*** Data provided Section Begins ***
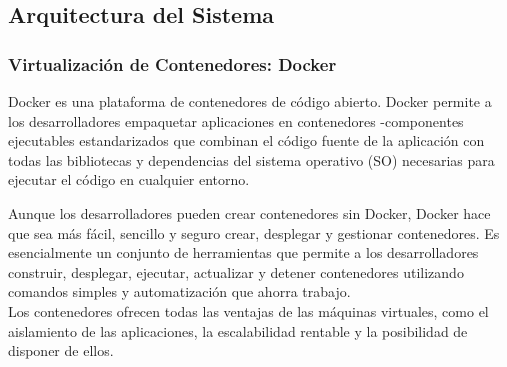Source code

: \documentclass[../../main.tex]{subfiles}
\begin{document}
\subsection{Arquitectura del Sistema}
    
\begin{comment}
    \begin{itemize}
        \item R: Lenguaje de programación bajo el cual esta escrito el proyecto.
        \item RStudio: Entorno de desarollo de R
        \item Overleaf: Herramienta online para la escritura de la memoria.
        \item MariaDB: Servidor de base de datos.
        \item phpMyAdmin: Gestor de servidor de base de datos
        \item Docker: Gestor de maquinas virtuales
    \end{itemize}
    
    Se utilizará Docker como gestor de maquinas virtuales esta herramienta para descargar una maquina virtual de un servidor de base de datos MariaDB\cite{doc11} y un gestor de base de datos phpMyAdmin\cite{doc12} ya preconfigurada.\\
\end{comment}



\subsubsection{Virtualización de Contenedores: Docker}

Docker\cite{doc10} es una plataforma de contenedores de código abierto. Docker permite a los desarrolladores empaquetar aplicaciones en contenedores -componentes ejecutables estandarizados que combinan el código fuente de la aplicación con todas las bibliotecas y dependencias del sistema operativo (SO) necesarias para ejecutar el código en cualquier entorno.

Aunque los desarrolladores pueden crear contenedores sin Docker, Docker hace que sea más fácil, sencillo y seguro crear, desplegar y gestionar contenedores. Es esencialmente un conjunto de herramientas que permite a los desarrolladores construir, desplegar, ejecutar, actualizar y detener contenedores utilizando comandos simples y automatización que ahorra trabajo.\\

Los contenedores ofrecen todas las ventajas de las máquinas virtuales, como el aislamiento de las aplicaciones, la escalabilidad rentable y la posibilidad de disponer de ellos.
\end{document}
*** Data provided Section Ends ***
- [Exercise requirements] Within this data, count the lines that include the string "maquinas" and write the number with nothing else.

- [Task answer] 2